Dataset entries START
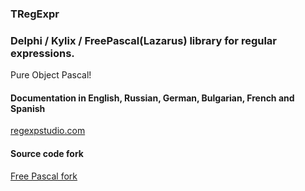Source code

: ### TRegExpr

### Delphi / Kylix / FreePascal(Lazarus) library for regular expressions.

Pure Object Pascal!


#### Documentation in English, Russian, German, Bulgarian, French and Spanish

[regexpstudio.com](http://regexpstudio.com)


#### Source code fork
[Free Pascal fork](https://github.com/graemeg/freepascal/blob/master/packages/regexpr/src/regexpr.pas)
Dataset entries END
Required work — Exclude all images, then retype the records above without alteration.

Exercise answer —
Source code

: ### TRegExpr

### Delphi / Kylix / FreePascal(Lazarus) library for regular expressions.

Pure Object Pascal!


#### Documentation in English, Russian, German, Bulgarian, French and Spanish

[regexpstudio.com](http://regexpstudio.com)


#### Source code fork
[Free Pascal fork](https://github.com/graemeg/freepascal/blob/master/packages/regexpr/src/regexpr.pas)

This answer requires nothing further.